# Directions for this task
Write out the stretch of lines below that begins at the line with "hide a node.</span></span>" and ends at the line with "node is hidden.</span></span>", including both, exactly as given and nothing more.

# Exercise data
════

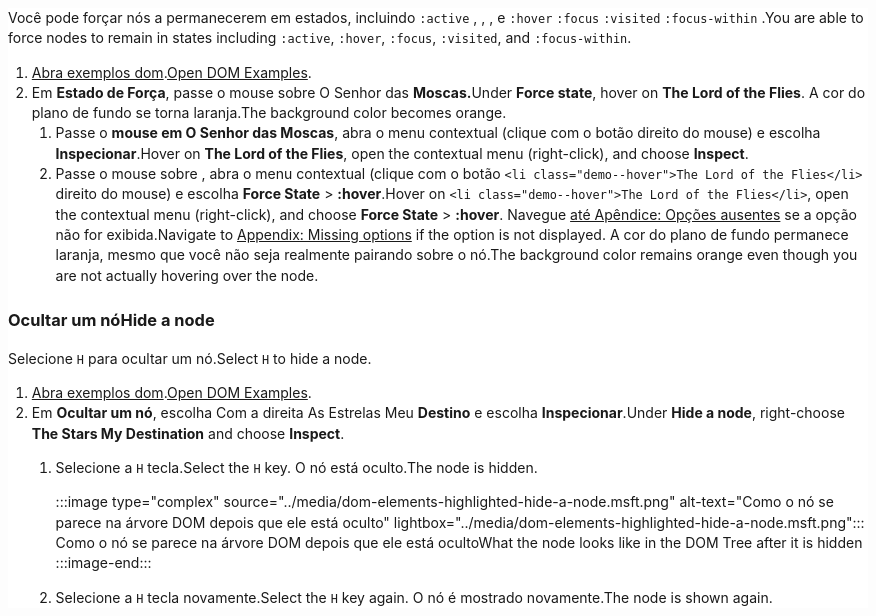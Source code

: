 <span data-ttu-id="f0f3b-219">Você pode forçar nós a permanecerem em estados, incluindo `:active` , , , e `:hover` `:focus` `:visited` `:focus-within` .</span><span class="sxs-lookup"><span data-stu-id="f0f3b-219">You are able to force nodes to remain in states including `:active`, `:hover`, `:focus`, `:visited`, and `:focus-within`.</span></span>  

1.  <span data-ttu-id="f0f3b-220">[Abra exemplos dom](#open-dom-examples).</span><span class="sxs-lookup"><span data-stu-id="f0f3b-220">[Open DOM Examples](#open-dom-examples).</span></span>  
1.  <span data-ttu-id="f0f3b-221">Em **Estado de Força**, passe o mouse sobre O Senhor das **Moscas.**</span><span class="sxs-lookup"><span data-stu-id="f0f3b-221">Under **Force state**, hover on **The Lord of the Flies**.</span></span>  <span data-ttu-id="f0f3b-222">A cor do plano de fundo se torna laranja.</span><span class="sxs-lookup"><span data-stu-id="f0f3b-222">The background color becomes orange.</span></span>  
    1.  <span data-ttu-id="f0f3b-223">Passe o **mouse em O Senhor das Moscas**, abra o menu contextual \(clique com o botão direito do mouse\) e escolha **Inspecionar**.</span><span class="sxs-lookup"><span data-stu-id="f0f3b-223">Hover on **The Lord of the Flies**, open the contextual menu \(right-click\), and choose **Inspect**.</span></span>  
    1.  <span data-ttu-id="f0f3b-224">Passe o mouse sobre , abra o menu contextual \(clique com o botão `<li class="demo--hover">The Lord of the Flies</li>` direito do mouse\) e escolha **Force State**  >  **:hover**.</span><span class="sxs-lookup"><span data-stu-id="f0f3b-224">Hover on `<li class="demo--hover">The Lord of the Flies</li>`, open the contextual menu \(right-click\), and choose **Force State** > **:hover**.</span></span>  <span data-ttu-id="f0f3b-225">Navegue [até Apêndice: Opções ausentes](#appendix-missing-options) se a opção não for exibida.</span><span class="sxs-lookup"><span data-stu-id="f0f3b-225">Navigate to [Appendix: Missing options](#appendix-missing-options) if the option is not displayed.</span></span>  <span data-ttu-id="f0f3b-226">A cor do plano de fundo permanece laranja, mesmo que você não seja realmente pairando sobre o nó.</span><span class="sxs-lookup"><span data-stu-id="f0f3b-226">The background color remains orange even though you are not actually hovering over the node.</span></span>  

### <a name="hide-a-node"></a><span data-ttu-id="f0f3b-227">Ocultar um nó</span><span class="sxs-lookup"><span data-stu-id="f0f3b-227">Hide a node</span></span>  

<span data-ttu-id="f0f3b-228">Selecione `H` para ocultar um nó.</span><span class="sxs-lookup"><span data-stu-id="f0f3b-228">Select `H` to hide a node.</span></span>  

1.  <span data-ttu-id="f0f3b-229">[Abra exemplos dom](#open-dom-examples).</span><span class="sxs-lookup"><span data-stu-id="f0f3b-229">[Open DOM Examples](#open-dom-examples).</span></span>  
1.  <span data-ttu-id="f0f3b-230">Em **Ocultar um nó**, escolha Com a direita As Estrelas Meu **Destino** e escolha **Inspecionar**.</span><span class="sxs-lookup"><span data-stu-id="f0f3b-230">Under **Hide a node**, right-choose **The Stars My Destination** and choose **Inspect**.</span></span>  
    1.  <span data-ttu-id="f0f3b-231">Selecione a `H` tecla.</span><span class="sxs-lookup"><span data-stu-id="f0f3b-231">Select the `H` key.</span></span>  <span data-ttu-id="f0f3b-232">O nó está oculto.</span><span class="sxs-lookup"><span data-stu-id="f0f3b-232">The node is hidden.</span></span>  
        
        :::image type="complex" source="../media/dom-elements-highlighted-hide-a-node.msft.png" alt-text="Como o nó se parece na árvore DOM depois que ele está oculto" lightbox="../media/dom-elements-highlighted-hide-a-node.msft.png":::
           <span data-ttu-id="f0f3b-234">Como o nó se parece na árvore DOM depois que ele está oculto</span><span class="sxs-lookup"><span data-stu-id="f0f3b-234">What the node looks like in the DOM Tree after it is hidden</span></span>  
        :::image-end:::  
        
    1.  <span data-ttu-id="f0f3b-235">Selecione a `H` tecla novamente.</span><span class="sxs-lookup"><span data-stu-id="f0f3b-235">Select the `H` key again.</span></span>  <span data-ttu-id="f0f3b-236">O nó é mostrado novamente.</span><span class="sxs-lookup"><span data-stu-id="f0f3b-236">The node is shown again.</span></span>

════

# Problem solution
<span data-ttu-id="f0f3b-228">Selecione `H` para ocultar um nó.</span><span class="sxs-lookup"><span data-stu-id="f0f3b-228">Select `H` to hide a node.</span></span>  

1.  <span data-ttu-id="f0f3b-229">[Abra exemplos dom](#open-dom-examples).</span><span class="sxs-lookup"><span data-stu-id="f0f3b-229">[Open DOM Examples](#open-dom-examples).</span></span>  
1.  <span data-ttu-id="f0f3b-230">Em **Ocultar um nó**, escolha Com a direita As Estrelas Meu **Destino** e escolha **Inspecionar**.</span><span class="sxs-lookup"><span data-stu-id="f0f3b-230">Under **Hide a node**, right-choose **The Stars My Destination** and choose **Inspect**.</span></span>  
    1.  <span data-ttu-id="f0f3b-231">Selecione a `H` tecla.</span><span class="sxs-lookup"><span data-stu-id="f0f3b-231">Select the `H` key.</span></span>  <span data-ttu-id="f0f3b-232">O nó está oculto.</span><span class="sxs-lookup"><span data-stu-id="f0f3b-232">The node is hidden.</span></span>  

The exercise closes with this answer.